OR08
AAV-mediated gene therapy of acid ceramidase deficiency by intravenous and CSF-directed vector administration
J Dernard(1) M Marinello(1) M Derome(1) V Latournerie(1) D Bonnin(1) L Mangin(1) S Martin(1) J A Medin(2) A Buj-Bello(1)
1:Genethon, UMR_S951, Inserm, Univ Evry, Université Paris Saclay, EPHE; 2:Medical College of Wisconsin
Farber disease and spinal muscular atrophy with progressive myoclonic epilepsy are two ultra-rare lysosomal storage disorders resulting from loss-of-function mutations in the ASAH1 gene encoding for acid ceramidase (ACDase). This enzyme catalyzes the conversion of ceramide, a bioactive lipid, into sphingosine and fatty acid. ACDase deficiency leads to the intracellular accumulation of ceramides with an inflammatory response in tissues. These two diseases manifest differently but are part of a clinical continuum with variable severity affecting the nervous system and/or peripheral tissues. Currently, there is no curative treatment, highlighting a significant unmet medical need.
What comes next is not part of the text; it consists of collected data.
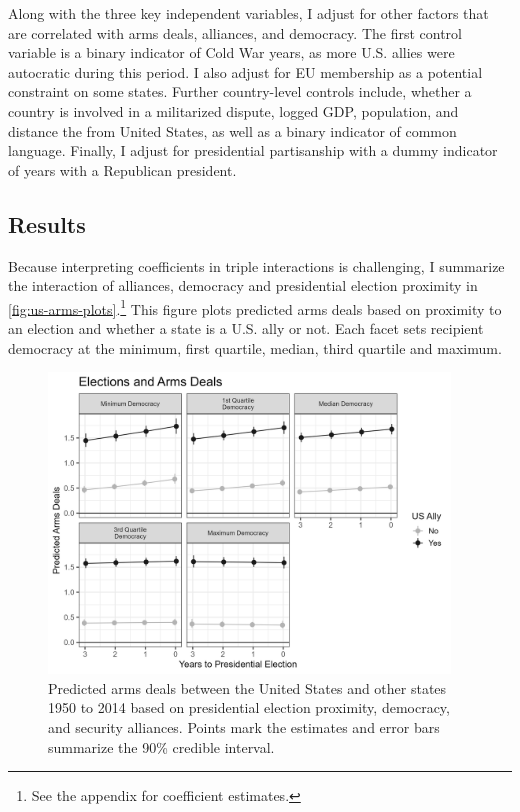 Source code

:\documentclass[12pt]{article}
\begin{document}
Along with the three key independent variables, I adjust for other factors that are correlated with arms deals, alliances, and democracy. 
The first control variable is a binary indicator of Cold War years, as more U.S. allies were autocratic during this period. 
I also adjust for EU membership as a potential constraint on some states. 
Further country-level controls include, whether a country is involved in a militarized dispute, logged GDP, population, and distance the from United States, as well as a binary indicator of common language. 
Finally, I adjust for presidential partisanship with a dummy indicator of years with a Republican president.  



\subsection{Results}


Because interpreting coefficients in triple interactions is challenging, I summarize the interaction of alliances, democracy and presidential election proximity in \autoref{fig:us-arms-plots}.\footnote{See the appendix for coefficient estimates.}
This figure plots predicted arms deals based on proximity to an election and whether a state is a U.S. ally or not. 
Each facet sets recipient democracy at the minimum, first quartile, median, third quartile and maximum.


\begin{figure}[htpb]
	\centering
		\includegraphics[width=0.95\textwidth]{../figures/us-arms-plots.png}
	\caption{Predicted arms deals between the United States and other states 1950 to 2014 based on presidential election proximity, democracy, and security alliances. Points mark the estimates and error bars summarize the 90\% credible interval.}
	\label{fig:us-arms-plots}
\end{figure}
\end{document}
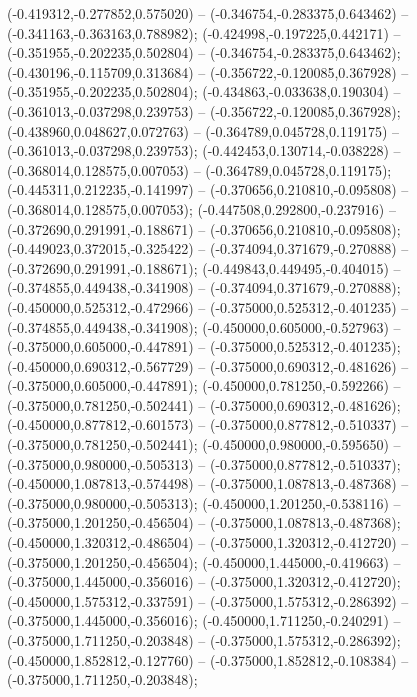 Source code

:  (-0.419312,-0.277852,0.575020) -- (-0.346754,-0.283375,0.643462) -- (-0.341163,-0.363163,0.788982);
 (-0.424998,-0.197225,0.442171) -- (-0.351955,-0.202235,0.502804) -- (-0.346754,-0.283375,0.643462);
 (-0.430196,-0.115709,0.313684) -- (-0.356722,-0.120085,0.367928) -- (-0.351955,-0.202235,0.502804);
 (-0.434863,-0.033638,0.190304) -- (-0.361013,-0.037298,0.239753) -- (-0.356722,-0.120085,0.367928);
 (-0.438960,0.048627,0.072763) -- (-0.364789,0.045728,0.119175) -- (-0.361013,-0.037298,0.239753);
 (-0.442453,0.130714,-0.038228) -- (-0.368014,0.128575,0.007053) -- (-0.364789,0.045728,0.119175);
 (-0.445311,0.212235,-0.141997) -- (-0.370656,0.210810,-0.095808) -- (-0.368014,0.128575,0.007053);
 (-0.447508,0.292800,-0.237916) -- (-0.372690,0.291991,-0.188671) -- (-0.370656,0.210810,-0.095808);
 (-0.449023,0.372015,-0.325422) -- (-0.374094,0.371679,-0.270888) -- (-0.372690,0.291991,-0.188671);
 (-0.449843,0.449495,-0.404015) -- (-0.374855,0.449438,-0.341908) -- (-0.374094,0.371679,-0.270888);
 (-0.450000,0.525312,-0.472966) -- (-0.375000,0.525312,-0.401235) -- (-0.374855,0.449438,-0.341908);
 (-0.450000,0.605000,-0.527963) -- (-0.375000,0.605000,-0.447891) -- (-0.375000,0.525312,-0.401235);
 (-0.450000,0.690312,-0.567729) -- (-0.375000,0.690312,-0.481626) -- (-0.375000,0.605000,-0.447891);
 (-0.450000,0.781250,-0.592266) -- (-0.375000,0.781250,-0.502441) -- (-0.375000,0.690312,-0.481626);
 (-0.450000,0.877812,-0.601573) -- (-0.375000,0.877812,-0.510337) -- (-0.375000,0.781250,-0.502441);
 (-0.450000,0.980000,-0.595650) -- (-0.375000,0.980000,-0.505313) -- (-0.375000,0.877812,-0.510337);
 (-0.450000,1.087813,-0.574498) -- (-0.375000,1.087813,-0.487368) -- (-0.375000,0.980000,-0.505313);
 (-0.450000,1.201250,-0.538116) -- (-0.375000,1.201250,-0.456504) -- (-0.375000,1.087813,-0.487368);
 (-0.450000,1.320312,-0.486504) -- (-0.375000,1.320312,-0.412720) -- (-0.375000,1.201250,-0.456504);
 (-0.450000,1.445000,-0.419663) -- (-0.375000,1.445000,-0.356016) -- (-0.375000,1.320312,-0.412720);
 (-0.450000,1.575312,-0.337591) -- (-0.375000,1.575312,-0.286392) -- (-0.375000,1.445000,-0.356016);
 (-0.450000,1.711250,-0.240291) -- (-0.375000,1.711250,-0.203848) -- (-0.375000,1.575312,-0.286392);
 (-0.450000,1.852812,-0.127760) -- (-0.375000,1.852812,-0.108384) -- (-0.375000,1.711250,-0.203848);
In the present study, we assessed the efficacy of a gene therapy approach with an AAV9 vector expressing human ACDase in a severe mouse model of acid ceramidase deficiency (Asah1ᴾ³⁶¹ᴿᐟᴾ³⁶¹ᴿ) by two routes of administration, intravenous and intracerebroventricular. We performed a dose escalation study by intravenous injection with three vector doses and found that the low dose was suboptimal, whereas most pathological parameters were corrected at mid dose. Detailed histological analysis of treated mutant mice 6 months post-injection revealed that the high dose was able to correct the presence of inflammatory infiltrates in tissues, including the central nervous system (CNS). We also report that intracerebroventricular vector administration prolonged lifespan, improved body growth and enhanced motor activity. While treatment effectively mitigated CNS symptoms, it did not fully address peripheral organ manifestations.
Our findings provide proof-of-concept that systemic AAV-mediated ASAH1 gene replacement can correct the whole-body phenotype of Asah1ᴾ³⁶¹ᴿᐟᴾ³⁶¹ᴿ mice and pave the way for clinical translation in patients.